[Stored data]
==============================

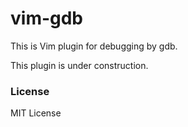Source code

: vim-gdb
===

This is Vim plugin for debugging by gdb.

This plugin is under construction.


### License

MIT License

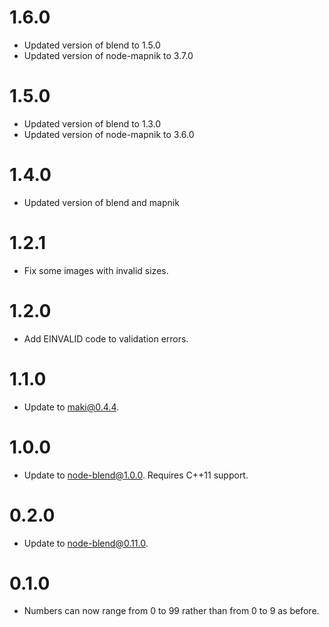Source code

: # 1.6.0

* Updated version of blend to 1.5.0
* Updated version of node-mapnik to 3.7.0

# 1.5.0

* Updated version of blend to 1.3.0
* Updated version of node-mapnik to 3.6.0

# 1.4.0

* Updated version of blend and mapnik

# 1.2.1

* Fix some images with invalid sizes.

# 1.2.0

* Add EINVALID code to validation errors.

# 1.1.0

* Update to maki@0.4.4.

# 1.0.0

* Update to node-blend@1.0.0. Requires C++11 support.

# 0.2.0

* Update to node-blend@0.11.0.

# 0.1.0

* Numbers can now range from 0 to 99 rather than from 0 to 9 as before.
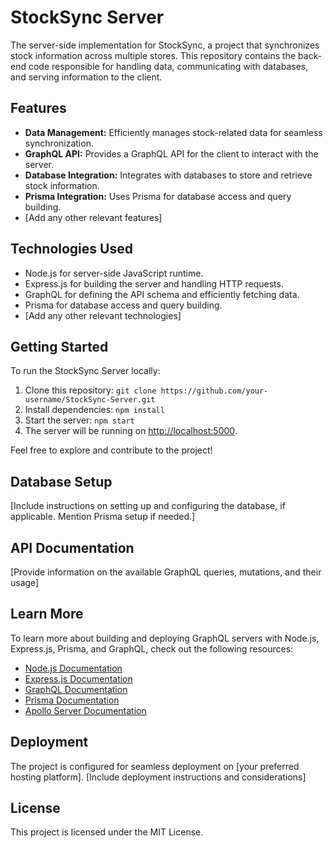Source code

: # StockSync Server

The server-side implementation for StockSync, a project that synchronizes stock information across multiple stores. This repository contains the back-end code responsible for handling data, communicating with databases, and serving information to the client.

## Features

- **Data Management:** Efficiently manages stock-related data for seamless synchronization.
- **GraphQL API:** Provides a GraphQL API for the client to interact with the server.
- **Database Integration:** Integrates with databases to store and retrieve stock information.
- **Prisma Integration:** Uses Prisma for database access and query building.
- [Add any other relevant features]

## Technologies Used

- Node.js for server-side JavaScript runtime.
- Express.js for building the server and handling HTTP requests.
- GraphQL for defining the API schema and efficiently fetching data.
- Prisma for database access and query building.
- [Add any other relevant technologies]

## Getting Started

To run the StockSync Server locally:

1. Clone this repository: `git clone https://github.com/your-username/StockSync-Server.git`
2. Install dependencies: `npm install`
3. Start the server: `npm start`
4. The server will be running on [http://localhost:5000](http://localhost:5000).

Feel free to explore and contribute to the project!

## Database Setup

[Include instructions on setting up and configuring the database, if applicable. Mention Prisma setup if needed.]

## API Documentation

[Provide information on the available GraphQL queries, mutations, and their usage]

## Learn More

To learn more about building and deploying GraphQL servers with Node.js, Express.js, Prisma, and GraphQL, check out the following resources:

- [Node.js Documentation](https://nodejs.org/en/docs/)
- [Express.js Documentation](https://expressjs.com/)
- [GraphQL Documentation](https://graphql.org/learn/)
- [Prisma Documentation](https://www.prisma.io/docs/)
- [Apollo Server Documentation](https://www.apollographql.com/docs/apollo-server/)

## Deployment

The project is configured for seamless deployment on [your preferred hosting platform]. [Include deployment instructions and considerations]

## License

This project is licensed under the MIT License.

==============================

AIM OF THE TASK | Your copy should hold each line above exactly and no pictures at all.

TASK ANSWER |
Source code

: vim-gdb
===

This is Vim plugin for debugging by gdb.

This plugin is under construction.


### License

MIT License

Source code

: # 1.6.0

* Updated version of blend to 1.5.0
* Updated version of node-mapnik to 3.7.0

# 1.5.0

* Updated version of blend to 1.3.0
* Updated version of node-mapnik to 3.6.0

# 1.4.0

* Updated version of blend and mapnik

# 1.2.1

* Fix some images with invalid sizes.

# 1.2.0

* Add EINVALID code to validation errors.

# 1.1.0

* Update to maki@0.4.4.

# 1.0.0

* Update to node-blend@1.0.0. Requires C++11 support.

# 0.2.0

* Update to node-blend@0.11.0.

# 0.1.0

* Numbers can now range from 0 to 99 rather than from 0 to 9 as before.
Source code

: # StockSync Server

The server-side implementation for StockSync, a project that synchronizes stock information across multiple stores. This repository contains the back-end code responsible for handling data, communicating with databases, and serving information to the client.

## Features

- **Data Management:** Efficiently manages stock-related data for seamless synchronization.
- **GraphQL API:** Provides a GraphQL API for the client to interact with the server.
- **Database Integration:** Integrates with databases to store and retrieve stock information.
- **Prisma Integration:** Uses Prisma for database access and query building.
- [Add any other relevant features]

## Technologies Used

- Node.js for server-side JavaScript runtime.
- Express.js for building the server and handling HTTP requests.
- GraphQL for defining the API schema and efficiently fetching data.
- Prisma for database access and query building.
- [Add any other relevant technologies]

## Getting Started

To run the StockSync Server locally:

1. Clone this repository: `git clone https://github.com/your-username/StockSync-Server.git`
2. Install dependencies: `npm install`
3. Start the server: `npm start`
4. The server will be running on [http://localhost:5000](http://localhost:5000).

Feel free to explore and contribute to the project!

## Database Setup

[Include instructions on setting up and configuring the database, if applicable. Mention Prisma setup if needed.]

## API Documentation

[Provide information on the available GraphQL queries, mutations, and their usage]

## Learn More

To learn more about building and deploying GraphQL servers with Node.js, Express.js, Prisma, and GraphQL, check out the following resources:

- [Node.js Documentation](https://nodejs.org/en/docs/)
- [Express.js Documentation](https://expressjs.com/)
- [GraphQL Documentation](https://graphql.org/learn/)
- [Prisma Documentation](https://www.prisma.io/docs/)
- [Apollo Server Documentation](https://www.apollographql.com/docs/apollo-server/)

## Deployment

The project is configured for seamless deployment on [your preferred hosting platform]. [Include deployment instructions and considerations]

## License

This project is licensed under the MIT License.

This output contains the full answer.